Plain-text document sources

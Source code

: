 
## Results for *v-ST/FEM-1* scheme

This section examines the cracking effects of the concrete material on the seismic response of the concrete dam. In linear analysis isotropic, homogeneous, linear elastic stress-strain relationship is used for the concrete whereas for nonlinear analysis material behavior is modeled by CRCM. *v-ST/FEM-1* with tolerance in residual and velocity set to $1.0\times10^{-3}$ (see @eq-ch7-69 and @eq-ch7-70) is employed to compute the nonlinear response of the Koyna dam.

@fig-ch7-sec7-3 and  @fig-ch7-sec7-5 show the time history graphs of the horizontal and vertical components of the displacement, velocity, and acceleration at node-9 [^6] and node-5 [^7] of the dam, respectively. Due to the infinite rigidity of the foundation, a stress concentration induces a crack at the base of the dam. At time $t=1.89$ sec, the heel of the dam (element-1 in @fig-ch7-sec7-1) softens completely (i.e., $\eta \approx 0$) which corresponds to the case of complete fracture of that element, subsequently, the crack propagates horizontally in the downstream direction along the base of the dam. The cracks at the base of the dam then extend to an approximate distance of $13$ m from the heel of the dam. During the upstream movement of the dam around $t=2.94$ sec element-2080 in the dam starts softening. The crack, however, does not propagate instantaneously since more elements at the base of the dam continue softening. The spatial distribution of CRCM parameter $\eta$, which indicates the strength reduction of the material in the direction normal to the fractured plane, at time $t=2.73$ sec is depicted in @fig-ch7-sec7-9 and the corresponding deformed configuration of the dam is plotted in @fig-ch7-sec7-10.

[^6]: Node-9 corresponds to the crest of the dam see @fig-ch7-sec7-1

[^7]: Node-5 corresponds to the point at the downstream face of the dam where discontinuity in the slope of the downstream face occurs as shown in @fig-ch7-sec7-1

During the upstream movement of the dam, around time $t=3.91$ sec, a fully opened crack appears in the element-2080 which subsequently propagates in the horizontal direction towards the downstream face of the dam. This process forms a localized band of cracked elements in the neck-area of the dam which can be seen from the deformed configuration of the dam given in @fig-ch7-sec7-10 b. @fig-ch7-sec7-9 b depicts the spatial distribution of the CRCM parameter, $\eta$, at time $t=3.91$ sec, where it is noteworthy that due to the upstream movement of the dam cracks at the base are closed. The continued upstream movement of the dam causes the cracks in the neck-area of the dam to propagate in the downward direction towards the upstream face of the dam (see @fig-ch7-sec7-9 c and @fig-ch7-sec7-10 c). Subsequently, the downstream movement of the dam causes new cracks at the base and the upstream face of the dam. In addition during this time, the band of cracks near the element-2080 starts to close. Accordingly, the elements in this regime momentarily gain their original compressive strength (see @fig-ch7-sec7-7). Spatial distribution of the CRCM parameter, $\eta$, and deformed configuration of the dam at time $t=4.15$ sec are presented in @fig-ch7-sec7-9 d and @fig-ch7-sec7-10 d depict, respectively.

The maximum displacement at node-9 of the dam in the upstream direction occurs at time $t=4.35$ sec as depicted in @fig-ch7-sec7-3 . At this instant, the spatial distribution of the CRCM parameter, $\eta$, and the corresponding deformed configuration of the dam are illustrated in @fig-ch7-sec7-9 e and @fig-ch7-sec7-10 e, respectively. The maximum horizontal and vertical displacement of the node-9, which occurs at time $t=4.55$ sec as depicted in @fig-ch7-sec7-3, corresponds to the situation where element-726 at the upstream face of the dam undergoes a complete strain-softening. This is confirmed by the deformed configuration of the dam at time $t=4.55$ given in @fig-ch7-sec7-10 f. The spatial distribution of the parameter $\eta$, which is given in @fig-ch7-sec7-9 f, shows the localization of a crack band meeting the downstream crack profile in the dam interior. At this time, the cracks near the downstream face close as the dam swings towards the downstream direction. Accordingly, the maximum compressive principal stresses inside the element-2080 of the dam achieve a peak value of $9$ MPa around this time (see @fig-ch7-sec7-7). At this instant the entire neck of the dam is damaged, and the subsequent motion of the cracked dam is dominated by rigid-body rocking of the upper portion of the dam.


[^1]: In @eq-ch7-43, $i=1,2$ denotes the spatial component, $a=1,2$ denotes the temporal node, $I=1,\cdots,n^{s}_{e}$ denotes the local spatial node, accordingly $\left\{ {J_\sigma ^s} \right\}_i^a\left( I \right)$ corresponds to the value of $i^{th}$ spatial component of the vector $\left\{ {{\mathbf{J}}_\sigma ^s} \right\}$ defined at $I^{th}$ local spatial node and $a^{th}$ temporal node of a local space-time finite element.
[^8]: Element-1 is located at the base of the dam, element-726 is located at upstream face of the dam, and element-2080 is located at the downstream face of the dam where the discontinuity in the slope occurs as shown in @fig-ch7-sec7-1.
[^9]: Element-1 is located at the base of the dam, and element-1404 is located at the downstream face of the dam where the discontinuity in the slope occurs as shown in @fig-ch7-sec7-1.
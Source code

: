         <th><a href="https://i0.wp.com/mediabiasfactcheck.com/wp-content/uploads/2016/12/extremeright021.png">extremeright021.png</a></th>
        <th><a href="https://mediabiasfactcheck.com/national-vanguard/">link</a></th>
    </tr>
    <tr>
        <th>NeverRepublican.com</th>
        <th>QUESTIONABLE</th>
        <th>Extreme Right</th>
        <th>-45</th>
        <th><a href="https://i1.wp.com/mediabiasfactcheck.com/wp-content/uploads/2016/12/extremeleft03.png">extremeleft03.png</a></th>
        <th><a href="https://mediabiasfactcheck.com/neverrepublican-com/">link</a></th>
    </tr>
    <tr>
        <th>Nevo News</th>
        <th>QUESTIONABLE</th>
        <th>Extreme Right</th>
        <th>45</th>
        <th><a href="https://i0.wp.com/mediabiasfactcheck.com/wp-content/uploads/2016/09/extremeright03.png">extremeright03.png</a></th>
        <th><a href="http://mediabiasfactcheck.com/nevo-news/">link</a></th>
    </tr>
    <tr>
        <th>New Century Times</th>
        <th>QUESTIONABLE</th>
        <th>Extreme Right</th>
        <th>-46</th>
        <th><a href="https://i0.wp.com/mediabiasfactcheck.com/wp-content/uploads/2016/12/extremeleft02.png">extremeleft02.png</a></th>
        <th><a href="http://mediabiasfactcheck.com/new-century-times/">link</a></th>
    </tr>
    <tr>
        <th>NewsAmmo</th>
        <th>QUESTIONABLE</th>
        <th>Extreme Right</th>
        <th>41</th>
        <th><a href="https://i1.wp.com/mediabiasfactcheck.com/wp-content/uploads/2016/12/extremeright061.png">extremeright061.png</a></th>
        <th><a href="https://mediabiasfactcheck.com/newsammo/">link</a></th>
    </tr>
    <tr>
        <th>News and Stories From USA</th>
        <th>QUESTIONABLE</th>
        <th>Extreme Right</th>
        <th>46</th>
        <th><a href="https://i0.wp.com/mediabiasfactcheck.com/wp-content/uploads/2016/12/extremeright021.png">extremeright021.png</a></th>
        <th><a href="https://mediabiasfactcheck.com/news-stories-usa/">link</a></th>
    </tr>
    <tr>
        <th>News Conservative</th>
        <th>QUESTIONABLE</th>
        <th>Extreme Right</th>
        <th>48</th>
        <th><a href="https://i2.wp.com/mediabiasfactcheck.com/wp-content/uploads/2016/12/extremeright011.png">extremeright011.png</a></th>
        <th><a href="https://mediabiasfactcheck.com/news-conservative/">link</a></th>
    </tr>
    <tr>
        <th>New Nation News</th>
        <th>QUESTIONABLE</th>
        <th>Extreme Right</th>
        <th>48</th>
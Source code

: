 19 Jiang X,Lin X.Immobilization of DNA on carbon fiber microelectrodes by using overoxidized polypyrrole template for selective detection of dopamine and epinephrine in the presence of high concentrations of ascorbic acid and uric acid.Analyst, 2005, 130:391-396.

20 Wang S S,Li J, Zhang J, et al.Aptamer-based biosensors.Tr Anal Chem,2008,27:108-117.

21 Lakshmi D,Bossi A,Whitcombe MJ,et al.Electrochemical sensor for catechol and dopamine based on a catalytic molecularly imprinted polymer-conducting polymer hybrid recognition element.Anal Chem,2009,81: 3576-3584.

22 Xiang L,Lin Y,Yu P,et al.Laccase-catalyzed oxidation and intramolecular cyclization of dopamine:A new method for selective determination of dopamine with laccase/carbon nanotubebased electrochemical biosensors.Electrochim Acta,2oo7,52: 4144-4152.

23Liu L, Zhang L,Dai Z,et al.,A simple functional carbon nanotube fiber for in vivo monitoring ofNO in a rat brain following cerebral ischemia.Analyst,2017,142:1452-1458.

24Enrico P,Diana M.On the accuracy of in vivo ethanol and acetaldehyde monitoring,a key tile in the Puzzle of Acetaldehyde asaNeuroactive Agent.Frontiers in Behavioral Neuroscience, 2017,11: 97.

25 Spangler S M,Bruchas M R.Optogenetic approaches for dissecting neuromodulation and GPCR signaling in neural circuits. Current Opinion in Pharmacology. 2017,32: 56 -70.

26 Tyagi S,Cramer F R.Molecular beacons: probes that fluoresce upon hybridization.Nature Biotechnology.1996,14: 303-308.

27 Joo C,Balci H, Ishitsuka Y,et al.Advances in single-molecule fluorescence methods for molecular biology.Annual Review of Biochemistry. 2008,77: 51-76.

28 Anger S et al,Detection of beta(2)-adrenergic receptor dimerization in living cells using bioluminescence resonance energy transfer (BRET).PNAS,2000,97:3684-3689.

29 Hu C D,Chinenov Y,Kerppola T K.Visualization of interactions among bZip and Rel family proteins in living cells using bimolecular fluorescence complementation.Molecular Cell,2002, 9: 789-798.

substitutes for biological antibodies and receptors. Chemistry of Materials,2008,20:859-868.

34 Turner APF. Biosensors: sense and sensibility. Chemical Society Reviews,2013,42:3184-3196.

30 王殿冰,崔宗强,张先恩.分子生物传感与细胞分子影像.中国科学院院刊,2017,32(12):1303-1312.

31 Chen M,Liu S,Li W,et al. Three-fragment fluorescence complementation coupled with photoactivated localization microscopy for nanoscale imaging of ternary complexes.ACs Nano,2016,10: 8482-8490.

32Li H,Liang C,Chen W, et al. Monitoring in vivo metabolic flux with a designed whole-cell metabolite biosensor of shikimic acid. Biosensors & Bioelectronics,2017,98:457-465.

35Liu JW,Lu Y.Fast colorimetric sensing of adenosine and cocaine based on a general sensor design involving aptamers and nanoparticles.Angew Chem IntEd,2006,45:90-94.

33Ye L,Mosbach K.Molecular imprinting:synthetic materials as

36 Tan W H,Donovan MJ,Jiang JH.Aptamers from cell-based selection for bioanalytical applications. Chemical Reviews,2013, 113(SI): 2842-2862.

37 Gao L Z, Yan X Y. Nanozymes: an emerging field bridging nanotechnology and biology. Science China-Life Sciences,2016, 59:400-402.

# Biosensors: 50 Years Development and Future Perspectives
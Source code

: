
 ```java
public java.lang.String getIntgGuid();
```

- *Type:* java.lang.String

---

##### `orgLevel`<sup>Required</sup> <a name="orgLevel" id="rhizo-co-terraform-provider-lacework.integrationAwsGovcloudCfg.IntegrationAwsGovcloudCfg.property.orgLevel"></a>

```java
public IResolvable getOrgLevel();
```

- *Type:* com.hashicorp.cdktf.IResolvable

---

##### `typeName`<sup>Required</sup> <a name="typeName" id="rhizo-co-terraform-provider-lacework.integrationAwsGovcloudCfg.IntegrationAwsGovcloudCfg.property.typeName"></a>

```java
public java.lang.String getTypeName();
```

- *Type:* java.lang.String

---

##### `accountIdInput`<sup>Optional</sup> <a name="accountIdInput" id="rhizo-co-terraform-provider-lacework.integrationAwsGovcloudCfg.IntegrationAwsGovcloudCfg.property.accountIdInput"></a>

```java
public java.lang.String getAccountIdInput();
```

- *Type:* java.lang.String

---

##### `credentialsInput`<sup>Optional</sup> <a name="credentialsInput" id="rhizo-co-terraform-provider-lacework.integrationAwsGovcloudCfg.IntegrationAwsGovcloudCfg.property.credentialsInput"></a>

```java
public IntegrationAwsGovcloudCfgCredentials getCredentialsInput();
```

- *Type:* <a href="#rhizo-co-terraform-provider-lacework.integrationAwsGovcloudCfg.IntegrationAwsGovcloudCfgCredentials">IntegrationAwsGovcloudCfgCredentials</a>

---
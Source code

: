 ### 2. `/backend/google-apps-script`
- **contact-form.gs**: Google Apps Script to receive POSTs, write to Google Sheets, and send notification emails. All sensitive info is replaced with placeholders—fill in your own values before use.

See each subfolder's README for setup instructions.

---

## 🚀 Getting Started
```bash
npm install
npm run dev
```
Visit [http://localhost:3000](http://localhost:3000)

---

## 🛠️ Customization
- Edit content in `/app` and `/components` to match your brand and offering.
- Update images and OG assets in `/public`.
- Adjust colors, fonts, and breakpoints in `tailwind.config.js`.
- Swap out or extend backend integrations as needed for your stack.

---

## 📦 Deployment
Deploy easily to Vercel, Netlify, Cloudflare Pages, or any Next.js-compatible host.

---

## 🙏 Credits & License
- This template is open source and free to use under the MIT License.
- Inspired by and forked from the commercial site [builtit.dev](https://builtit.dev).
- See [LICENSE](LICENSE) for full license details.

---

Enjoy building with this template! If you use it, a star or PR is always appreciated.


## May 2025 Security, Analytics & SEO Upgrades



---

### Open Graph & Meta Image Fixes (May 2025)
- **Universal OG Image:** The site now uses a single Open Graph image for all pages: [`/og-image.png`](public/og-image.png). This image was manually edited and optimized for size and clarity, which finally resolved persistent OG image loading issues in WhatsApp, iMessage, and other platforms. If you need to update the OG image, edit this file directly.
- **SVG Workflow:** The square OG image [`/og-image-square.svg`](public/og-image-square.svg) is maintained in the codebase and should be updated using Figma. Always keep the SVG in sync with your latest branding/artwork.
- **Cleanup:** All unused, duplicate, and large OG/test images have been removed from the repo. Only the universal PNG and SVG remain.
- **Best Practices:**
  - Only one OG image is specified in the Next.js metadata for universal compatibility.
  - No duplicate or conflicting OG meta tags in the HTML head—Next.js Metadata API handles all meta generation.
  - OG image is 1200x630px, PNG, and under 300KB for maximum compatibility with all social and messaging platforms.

WORK TO BE COMPLETED: Check each line of the entries for "site" and copy those that have it.

YOUR SOLUTION:
- Inspired by and forked from the commercial site [builtit.dev](https://builtit.dev).
- **Universal OG Image:** The site now uses a single Open Graph image for all pages: [`/og-image.png`](public/og-image.png). This image was manually edited and optimized for size and clarity, which finally resolved persistent OG image loading issues in WhatsApp, iMessage, and other platforms. If you need to update the OG image, edit this file directly.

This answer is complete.